> EXERCISE PROMPT
Scan the entries that follow and copy out every line containing "grandezze".

> Source texts of formatted documents

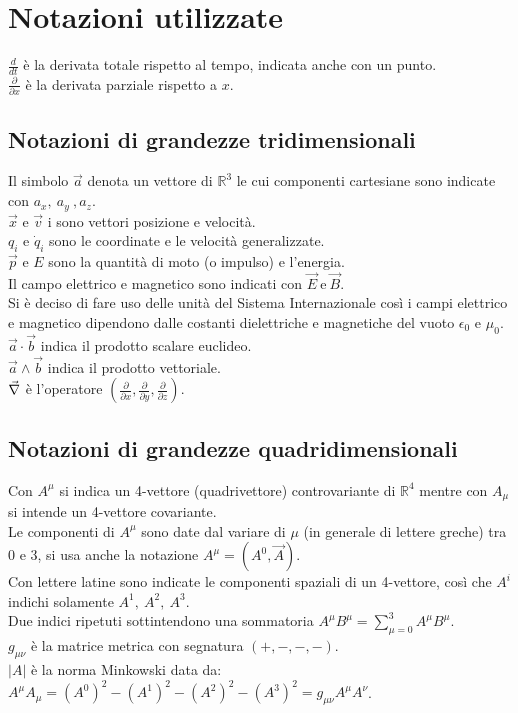 \section*{Notazioni utilizzate}
\vspace*{\fill}
$\frac{d}{dt}$ è la derivata totale rispetto al tempo, indicata anche con un punto.\\

$\frac{\partial}{\partial x}$ è la derivata parziale rispetto a $x$.\\
\subsection*{Notazioni di grandezze tridimensionali}
Il simbolo $\vec{a}$ denota un vettore di $\mathbb{R}^3$ le cui componenti cartesiane sono indicate con $a_x,\ a_y\ , a_z$.\\
$\vec{x}$ e $\vec{v}$ i sono vettori posizione e velocità.\\
$q_i$ e $\dot q_i$ sono le coordinate e le velocità generalizzate. \\
$\vec{p}$ e $E$ sono la quantità di moto (o impulso) e l'energia.\\
Il campo elettrico e magnetico sono indicati con $\vec{E}\ \text{e}\ \vec{B}$.\\
Si è deciso di fare uso delle unità del Sistema Internazionale così i campi elettrico e magnetico dipendono dalle costanti dielettriche e magnetiche del vuoto $\epsilon_0$ e $\mu_0$.\\
$\vec a\cdot\vec b$ indica il prodotto scalare euclideo.\\
$\vec a\wedge\vec b$ indica il prodotto vettoriale.\\
$\vec{\nabla}$ è l'operatore $(\frac{\partial}{\partial x},\frac{\partial}{\partial y},\frac{\partial}{\partial z})$.\\
\subsection*{Notazioni di grandezze quadridimensionali}
Con $A^\mu$ si indica un 4-vettore (quadrivettore) controvariante di $\mathbb{R}^4$ mentre con $A_\mu$ si intende un 4-vettore covariante.\\
Le componenti di $A^\mu$ sono date dal variare di $\mu$ (in generale di lettere greche) tra $0$ e $3$, si usa anche la notazione $A^\mu=(A^0,\vec{A})$.\\
Con lettere latine sono indicate le componenti spaziali di un 4-vettore, così che $A^i$ indichi solamente $A^1,\ A^2,\ A^3$.\\
Due indici ripetuti sottintendono una sommatoria $A^\mu B^\mu=\sum_{\mu=0}^{3} A^\mu B^\mu$.\\
$g_{\mu \nu}$ è la matrice metrica con segnatura $(+,-,-,-)$.\\
$|A|$ è la norma Minkowski data da: $A^\mu A_\mu=(A^0)^2-(A^1)^2-(A^2)^2-(A^3)^2=g_{\mu \nu}A^\mu A^\nu$.\\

> EXERCISE RESPONSE
\subsection*{Notazioni di grandezze tridimensionali}
\subsection*{Notazioni di grandezze quadridimensionali}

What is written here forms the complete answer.